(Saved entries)
━━━━

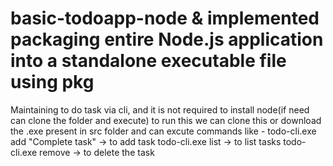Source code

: # basic-todoapp-node & implemented packaging entire Node.js application into a standalone executable file using pkg 
Maintaining to do task via cli, and it is not required to install node(if need can clone the folder and execute) to run this we can clone this or download the .exe present in src folder and can excute commands like - todo-cli.exe add "Complete task" -> to add task
todo-cli.exe list -> to list tasks
todo-cli.exe remove <number based on list> -> to delete the task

━━━━

Exercise directions =>
Reproduce, word for word, the lines of the data from the one that contains "file using pkg" to the end, both ends included.

Reply to the exercise =>
: # basic-todoapp-node & implemented packaging entire Node.js application into a standalone executable file using pkg 
Maintaining to do task via cli, and it is not required to install node(if need can clone the folder and execute) to run this we can clone this or download the .exe present in src folder and can excute commands like - todo-cli.exe add "Complete task" -> to add task
todo-cli.exe list -> to list tasks
todo-cli.exe remove <number based on list> -> to delete the task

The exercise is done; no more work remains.